To simulate product checkouts, a Kaggle sales dataset is utilized in the Kafka Producer.
The Kaggle dataset undergoes cleaning and column trimming to ensure data quality. Two primary datasets are prepared: Sales Data and Stock Quantity Data.
A dedicated Kafka Producer streams sales data to the "sales" topic in Kafka, ensuring a reliable and real-time data flow.
A Python script creates a PostgreSQL database and tables for storing processed data, providing a structured storage solution.
A Python script handles data ingestion, processing, and storage from the "sales" Kafka topic into PostgreSQL. It includes steps such as streaming data from Kafka using Spark, transforming data, and aggregating results in PostgreSQL.
The stored data in PostgreSQL is leveraged to build live dashboards using Apache Superset. This step enables real-time analytics and visualization of key metrics derived from the processed data.

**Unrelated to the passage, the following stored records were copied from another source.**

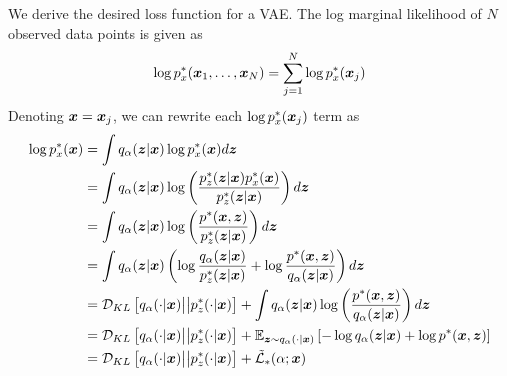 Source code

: We derive the desired loss function for a VAE. The log marginal likelihood of $N$ observed data points is given as
\begin{equation}
  \log p_x^*(\boldsymbol{x}_1,\ldots,\boldsymbol{x}_N) = \sum_{j=1}^N \log p_x^*(\boldsymbol{x}_j)
  \label{eq:vae_marginal}
\end{equation}
Denoting $\boldsymbol{x} = \boldsymbol{x}_j$, we can rewrite each $\log p_x^*(\boldsymbol{x}_j)$ term as 
\begin{equation}
  \begin{split}
    \log p_x^*(\boldsymbol{x}) &= \int q_\alpha(\boldsymbol{z} |\boldsymbol{x}) \log p_x^*(\boldsymbol{x})d\boldsymbol{z} \\
    &= \int q_\alpha(\boldsymbol{z} | \boldsymbol{x}) \log \left( \frac{p_z^*(\boldsymbol{z} | \boldsymbol{x}) p_x^*(\boldsymbol{x})}{p_z^*(\boldsymbol{z} | \boldsymbol{x})} \right) d\boldsymbol{z}  \\
    &= \int q_\alpha(\boldsymbol{z} | \boldsymbol{x}) \log \left( \frac{p^*(\boldsymbol{x}, \boldsymbol{z})}{p_z^*(\boldsymbol{z} | \boldsymbol{x})} \right) d\boldsymbol{z}\\
    &= \int q_\alpha(\boldsymbol{z} | \boldsymbol{x}) \left( \log \frac{q_\alpha(\boldsymbol{z} | \boldsymbol{x})}{p_z^*(\boldsymbol{z} | \boldsymbol{x})} + \log \frac{p^*(\boldsymbol{x}, \boldsymbol{z})}{q_\alpha(\boldsymbol{z} | \boldsymbol{x})}\right) d\boldsymbol{z} \\
    &= \mathcal{D}_{KL}\left[ q_\alpha(\cdot |\boldsymbol{x}) \big|\big| p_z^*(\cdot | \boldsymbol{x}) \right] + \int q_\alpha(\boldsymbol{z} | \boldsymbol{x}) \log \left( \frac{p^*(\boldsymbol{x}, \boldsymbol{z})}{q_\alpha(\boldsymbol{z} | \boldsymbol{x})} \right)d\boldsymbol{z} \\
    &= \mathcal{D}_{KL}\left[ q_\alpha(\cdot |\boldsymbol{x}) \big|\big| p_z^*(\cdot | \boldsymbol{x}) \right] + {\displaystyle\mathbb{E}_{\boldsymbol{z}\sim q_\alpha(\cdot | \boldsymbol{x})}}\left[ -\log q_\alpha(\boldsymbol{z} | \boldsymbol{x}) + \log p^*(\boldsymbol{x}, \boldsymbol{z}) \right] \\
    &= \mathcal{D}_{KL}\left[ q_\alpha(\cdot |\boldsymbol{x}) \big|\big| p_z^*(\cdot | \boldsymbol{x}) \right] + \tilde{\mathcal{L}}_*(\alpha; \boldsymbol{x})
\label{eq:vae_derive}
  \end{split}
\end{equation}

This organized structure provides a clear understanding of the project, its architecture, and the detailed workflow. Contributors and users can easily navigate and comprehend the different components and steps involved in the Real-Time Sales Data Analysis Application.
-
create_db_schema.py
: This script creates the sales database schema for stock and sales in PostgreSQL. -
data_preparation.py
: The data_preparation.py script is responsible for preparing and cleaning the sales data, ensuring its quality and relevance for further analysis and streaming. -
generate_sales_data.py
: The generate_sales_data.py script creates a Kafka producer to generate data and stream it to the "sales" topic in Kafka. -
spark_streaming.py
: The spark_streaming.py file orchestrates the execution of the Spark Structured Streaming application. It sets up the logger, initializes the Spark session, defines configuration parameters, and calls theprocess_data
function to execute the ETL process. -
kafka_stream_dag.py
: The kafka_stream_dag.py file defines an Airflow Directed Acyclic Graph (DAG) responsible for streaming data to a Kafka topic. It is configured to run daily at 1 AM, designed not to run for any missed intervals (with catchup=False), and allows only one active run at a time.
To successfully run the Real-Time Sales Data Analysis Application, follow the steps outlined below.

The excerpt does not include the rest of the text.